=== Section Start ===

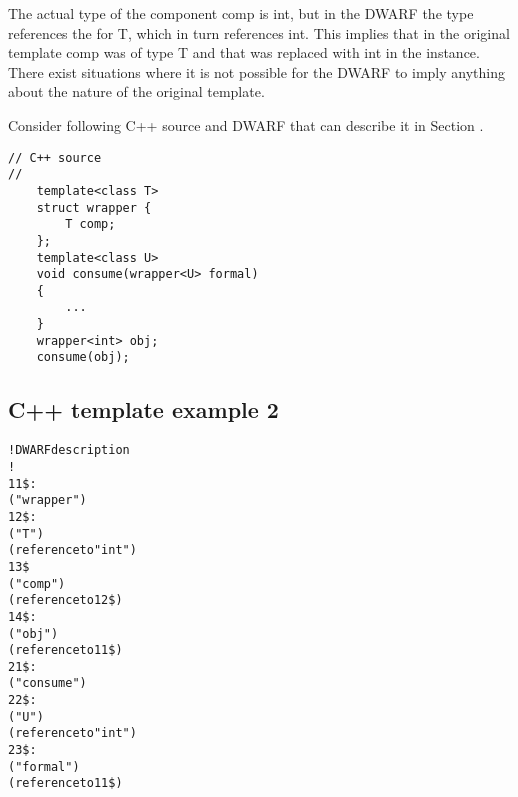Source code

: The actual type of the component comp is int, but in the DWARF
the type references the  for
T, which in turn references int. This implies that in the
original template comp was of type T and that was replaced
with int in the instance.  There exist situations where it is
not possible for the DWARF to imply anything about the nature
of the original template. 

Consider following C++ source and DWARF 
that can describe it in
Section .


\begin{lstlisting}
// C++ source
//
    template<class T>
    struct wrapper {
        T comp;
    };
    template<class U>
    void consume(wrapper<U> formal)
    {
        ...
    }
    wrapper<int> obj;
    consume(obj);
\end{lstlisting}

\subsection{C++ template example 2}
\label{app:ctemplateexample2}
\begin{alltt}
! DWARF description
!
11\$: 
        ("wrapper")
12\$:   
            ("T")
            (reference to "int")
13\$    
            ("comp")
            (reference to 12\$)
14\$: 
        ("obj")
        (reference to 11\$)
21\$: 
        ("consume")
22\$:   
            ("U")
            (reference to "int")
23\$:   
            ("formal")
            (reference to 11\$)
\end{alltt}

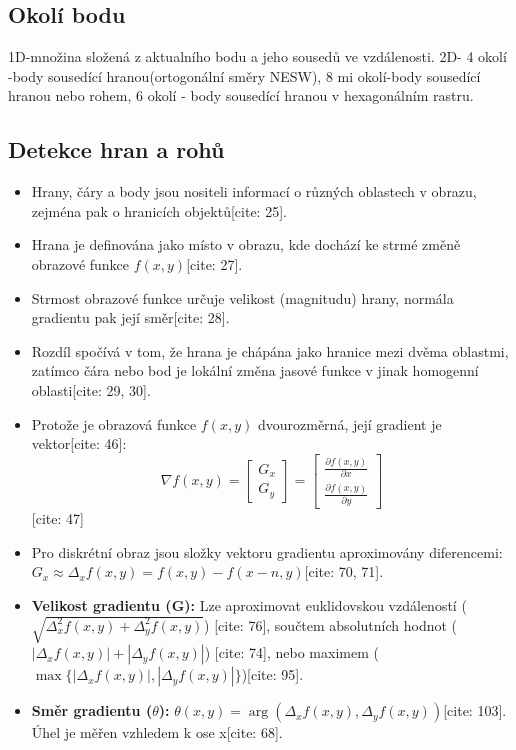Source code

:  \subsection{Okolí bodu}
 1D-množina složená z aktualního bodu a jeho sousedů ve vzdálenosti. 2D- 4 okolí -body sousedící hranou(ortogonální směry NESW), 8 mi okolí-body sousedící hranou nebo rohem,
 6 okolí - body sousedící hranou v hexagonálním rastru.

 \subsection{Detekce hran a rohů}
\begin{itemize}
    \item Hrany, čáry a body jsou nositeli informací o různých oblastech v obrazu, zejména pak o hranicích objektů[cite: 25].
    \item Hrana je definována jako místo v obrazu, kde dochází ke strmé změně obrazové funkce $f(x,y)$[cite: 27].
    \item Strmost obrazové funkce určuje velikost (magnitudu) hrany, normála gradientu pak její směr[cite: 28].
    \item Rozdíl spočívá v tom, že hrana je chápána jako hranice mezi dvěma oblastmi, zatímco čára nebo bod je lokální změna jasové funkce v jinak homogenní oblasti[cite: 29, 30].
\end{itemize} 
\begin{itemize}
    \item Protože je obrazová funkce $f(x,y)$ dvourozměrná, její gradient je vektor[cite: 46]: 
    \begin{equation}
        \nabla f(x,y) = \begin{bmatrix} G_x \\ G_y \end{bmatrix} = \begin{bmatrix} \frac{\partial f(x,y)}{\partial x} \\ \frac{\partial f(x,y)}{\partial y} \end{bmatrix}
    \end{equation} [cite: 47]
    \item Pro diskrétní obraz jsou složky vektoru gradientu aproximovány diferencemi: $G_x \approx \Delta_x f(x,y) = f(x,y) - f(x-n, y)$[cite: 70, 71].
    \item \textbf{Velikost gradientu (G):} Lze aproximovat euklidovskou vzdáleností ($\sqrt{\Delta_x^2 f(x,y) + \Delta_y^2 f(x,y)}$) [cite: 76], součtem absolutních hodnot ($|\Delta_x f(x,y)| + |\Delta_y f(x,y)|$) [cite: 74], nebo maximem ($\max\{|\Delta_x f(x,y)|, |\Delta_y f(x,y)|\}$)[cite: 95].
    \item \textbf{Směr gradientu ($\theta$):} $\theta(x,y) = \arg(\Delta_x f(x,y), \Delta_y f(x,y))$[cite: 103]. Úhel je měřen vzhledem k ose x[cite: 68].
\end{itemize}
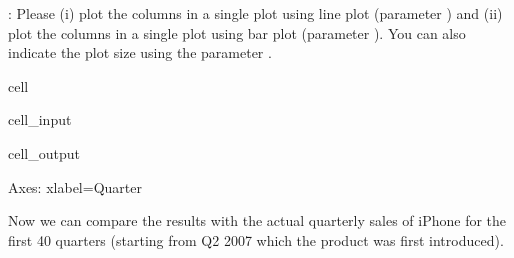 \documentclass[letterpaper,10pt,english]{jupyterBook}
\begin{document}
\sphinxAtStartPar
{}: Please (i) plot the columns \sphinxcode{\sphinxupquote{{[}'ft','Ft'{]}}} in a single plot using line plot (parameter ) and (ii) plot the columns \sphinxcode{\sphinxupquote{{[}'st','St'{]}}} in a single plot using bar plot (parameter ). You can also indicate the plot size using the parameter .

\begin{sphinxuseclass}{cell}\begin{sphinxVerbatimInput}

\begin{sphinxuseclass}{cell_input}
\begin{sphinxVerbatim}[commandchars=\\\{\}]
\PYG{p}{[}\PYG{p}{[}\PYG{p}{]}\PYG{p}{]}  
\PYG{p}{[}\PYG{p}{[}\PYG{p}{]}\PYG{p}{]}     
\end{sphinxVerbatim}

\end{sphinxuseclass}\end{sphinxVerbatimInput}
\begin{sphinxVerbatimOutput}

\begin{sphinxuseclass}{cell_output}
\begin{sphinxVerbatim}[commandchars=\\\{\}]
\PYGZlt{}Axes: xlabel=\PYGZsq{}Quarter\PYGZsq{}\PYGZgt{}
\end{sphinxVerbatim}

\noindent{}

\noindent{}

\end{sphinxuseclass}\end{sphinxVerbatimOutput}

\end{sphinxuseclass}
\sphinxAtStartPar
Now we can compare the results with the actual quarterly sales of iPhone for the first 40 quarters (starting from Q2 2007 which the product was first introduced).
\end{document}

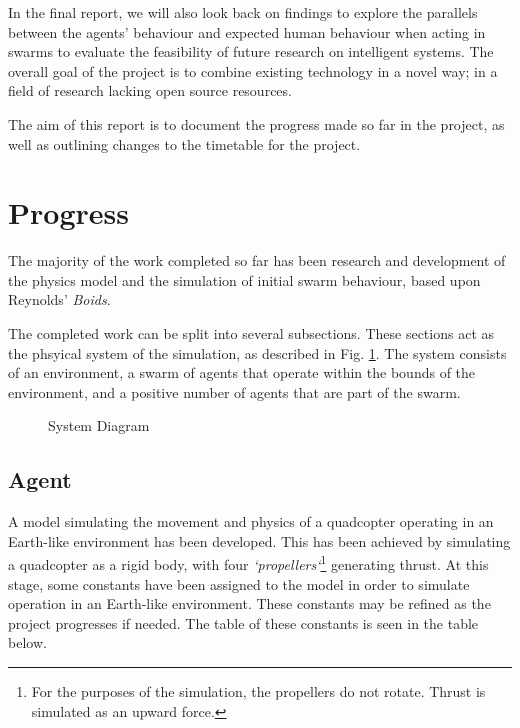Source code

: \documentclass{article}
\begin{document}
In the final report, we will also look back on findings to explore the parallels between the agents' behaviour and expected human behaviour when acting in swarms to evaluate the feasibility of future research on intelligent systems. The overall goal of the project is to combine existing technology in a novel way; in a field of research lacking open source resources.

The aim of this report is to document the progress made so far in the project, as well as outlining changes to the timetable for the project.

\section{Progress}
\label{sec:progress}
The majority of the work completed so far has been research and development of the physics model and the simulation of initial swarm behaviour, based upon Reynolds' \emph{Boids}\cite{Reynolds}.

The completed work can be split into several subsections. These sections act as the phsyical system of the simulation, as described in Fig. \ref{fig:system}. The system consists of an environment, a swarm of agents that operate within the bounds of the environment, and a positive number of agents that are part of the swarm.


\begin{figure}[H]
    \centering
    \caption{System Diagram}
    \label{fig:system}
\end{figure}

\subsection{Agent}
A model simulating the movement and physics of a quadcopter operating in an Earth-like environment has been developed. This has been achieved by simulating a quadcopter as a rigid body, with four \emph{`propellers`}\footnote{For the purposes of the simulation, the propellers do not rotate. Thrust is simulated as an upward force.} generating thrust. At this stage, some constants have been assigned to the model in order to simulate operation in an Earth-like environment. These constants may be refined as the project progresses if needed. The table of these constants is seen in the table below.
\end{document}

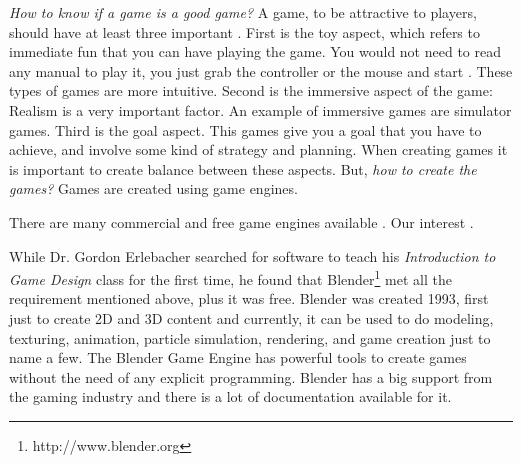 \textit{How to know if a game is a good game?} A game, to be attractive to players, should have at least three important \cite{bookGameKit2}. First is the toy aspect, which refers to immediate fun that you can have playing the game. You would not need to read any manual to play it, you just grab the controller or the mouse and start . These types of games are more intuitive. Second is the immersive aspect of the game:  Realism is a very important factor.  An example of immersive games are simulator games. Third is the goal aspect. This games give you a goal that you have to achieve, and involve some kind of strategy and planning. When creating games it is important to create balance between these aspects. But, \textit{how to create the games?} Games are created using game engines.


 There are many commercial and free game engines available . Our interest  .  



While Dr. Gordon Erlebacher searched for software to teach his \textit{Introduction to Game Design} class for the first time, he found that Blender\footnote{http://www.blender.org} met all the requirement mentioned above, plus it was free. Blender was created 1993, first just to create 2D and 3D content and currently, it can be used to do modeling, texturing, animation, particle simulation, rendering, and game creation just to name a few. The Blender Game Engine has powerful tools to create games without the need of any explicit programming. Blender has a big support from the gaming industry and there is a lot of documentation available for it.  

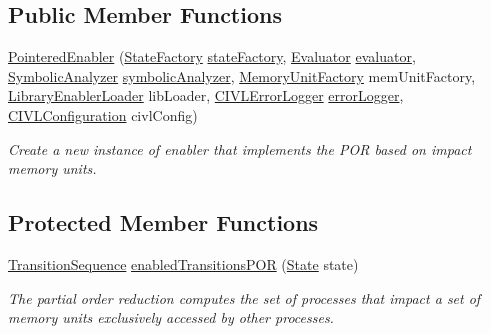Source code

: \subsection*{Public Member Functions}
\begin{DoxyCompactItemize}
\item 
\hyperlink{classedu_1_1udel_1_1cis_1_1vsl_1_1civl_1_1kripke_1_1common_1_1PointeredEnabler_acf3536d488e79c7e2763edec35c18bb0}{Pointered\+Enabler} (\hyperlink{interfaceedu_1_1udel_1_1cis_1_1vsl_1_1civl_1_1state_1_1IF_1_1StateFactory}{State\+Factory} \hyperlink{classedu_1_1udel_1_1cis_1_1vsl_1_1civl_1_1kripke_1_1common_1_1CommonEnabler_ab70b386e8532965202e8b619749b768d}{state\+Factory}, \hyperlink{interfaceedu_1_1udel_1_1cis_1_1vsl_1_1civl_1_1semantics_1_1IF_1_1Evaluator}{Evaluator} \hyperlink{classedu_1_1udel_1_1cis_1_1vsl_1_1civl_1_1kripke_1_1common_1_1CommonEnabler_a9890967584ab748b05714c777aa77940}{evaluator}, \hyperlink{interfaceedu_1_1udel_1_1cis_1_1vsl_1_1civl_1_1semantics_1_1IF_1_1SymbolicAnalyzer}{Symbolic\+Analyzer} \hyperlink{classedu_1_1udel_1_1cis_1_1vsl_1_1civl_1_1kripke_1_1common_1_1CommonEnabler_a7fe830b682c6ef46defd766ebf14c66b}{symbolic\+Analyzer}, \hyperlink{interfaceedu_1_1udel_1_1cis_1_1vsl_1_1civl_1_1state_1_1IF_1_1MemoryUnitFactory}{Memory\+Unit\+Factory} mem\+Unit\+Factory, \hyperlink{interfaceedu_1_1udel_1_1cis_1_1vsl_1_1civl_1_1kripke_1_1IF_1_1LibraryEnablerLoader}{Library\+Enabler\+Loader} lib\+Loader, \hyperlink{classedu_1_1udel_1_1cis_1_1vsl_1_1civl_1_1log_1_1IF_1_1CIVLErrorLogger}{C\+I\+V\+L\+Error\+Logger} \hyperlink{classedu_1_1udel_1_1cis_1_1vsl_1_1civl_1_1kripke_1_1common_1_1CommonEnabler_af13cf4d908776faff26025c88e9f7f6e}{error\+Logger}, \hyperlink{classedu_1_1udel_1_1cis_1_1vsl_1_1civl_1_1config_1_1IF_1_1CIVLConfiguration}{C\+I\+V\+L\+Configuration} civl\+Config)
\begin{DoxyCompactList}\small\item\em Create a new instance of enabler that implements the P\+O\+R based on impact memory units. \end{DoxyCompactList}\end{DoxyCompactItemize}
\subsection*{Protected Member Functions}
\begin{DoxyCompactItemize}
\item 
\hyperlink{interfaceedu_1_1udel_1_1cis_1_1vsl_1_1civl_1_1semantics_1_1IF_1_1TransitionSequence}{Transition\+Sequence} \hyperlink{classedu_1_1udel_1_1cis_1_1vsl_1_1civl_1_1kripke_1_1common_1_1PointeredEnabler_a42cacbd93c2a0be74dcfa6a562e6387f}{enabled\+Transitions\+P\+O\+R} (\hyperlink{interfaceedu_1_1udel_1_1cis_1_1vsl_1_1civl_1_1state_1_1IF_1_1State}{State} state)
\begin{DoxyCompactList}\small\item\em The partial order reduction computes the set of processes that impact a set of memory units exclusively accessed by other processes. \end{DoxyCompactList}\end{DoxyCompactItemize}
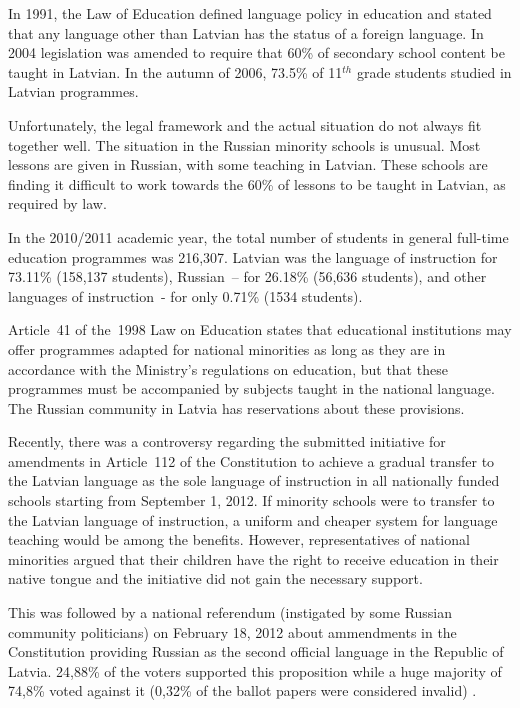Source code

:\begin{multicols}{2}
In 1991, the Law of Education defined language policy in education and stated that any language other than Latvian has the status of a foreign language.
In 2004 legislation was amended to require that 60\% of secondary school content be taught in Latvian.
In the autumn of 2006, 73.5\% of 11${}^{th}$ grade students studied in Latvian programmes.

Unfortunately, the legal framework and the actual situation do not always fit together well.
The situation in the Russian minority schools is unusual.
Most lessons are given in Russian, with some teaching in Latvian.
These schools are finding it difficult to work towards the 60\% of lessons to be taught in Latvian, as required by law.


In the 2010/2011 academic year, the total number of students in general full-time education programmes was 216,307.
Latvian was the language of instruction for 73.11\% (158,137 students), Russian~-- for 26.18\% (56,636 students), and other languages of instruction~- for only 0.71\% (1534 students).

Article~41 of the~1998 Law on Education states that educational institutions may offer programmes adapted for national minorities as long as they are in accordance with the Ministry's regulations on education, but that these programmes must be accompanied by subjects taught in the national language.
The Russian community in Latvia has reservations about these provisions.

Recently, there was a controversy regarding the submitted initiative for amendments in Article~112 of the Constitution to achieve a gradual transfer to the Latvian language as the sole language of instruction in all nationally funded schools starting from September 1, 2012.
If minority schools were to transfer to the Latvian language of instruction, a uniform and cheaper system for language teaching would be among the benefits.
However, representatives of national minorities argued that their children have the right to receive education in their native tongue and the initiative did not gain the necessary support.

This was followed by a national referendum (instigated by some Russian community politicians) on February 18, 2012 about ammendments in the Constitution providing Russian as the second official language in the Republic of Latvia. 
24,88\% of the voters supported this proposition while a huge majority of 74,8\% voted against it (0,32\% of the ballot papers were considered invalid) \cite{Meta56}.


\end{multicols}
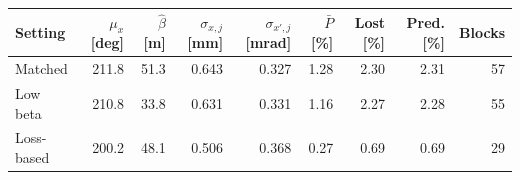 \begin{tabular}{lrrrrrrrr}\toprule
Setting & $\mu_x$ [deg] & $\hat\beta$ [m] & $\sigma_{x,j}$ [mm] & $\sigma_{x',j}$ [mrad] & $\bar P$ [\%] & Lost [\%] & Pred. [\%] & Blocks \\\midrule
Matched & 211.8 & 51.3 & 0.643 & 0.327 & 1.28 & 2.30 & 2.31 & 57 \\
Low beta & 210.8 & 33.8 & 0.631 & 0.331 & 1.16 & 2.27 & 2.28 & 55 \\
Loss-based & 200.2 & 48.1 & 0.506 & 0.368 & 0.27 & 0.69 & 0.69 & 29 \\
\bottomrule\end{tabular}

=== Section End ===

→ **TASK REQUIREMENTS**: Filter the data above by the word "original" and copy every line that matches.

→ **OUTPUT OF THE TASK**:
original template comp was of type T and that was replaced
of the original template. 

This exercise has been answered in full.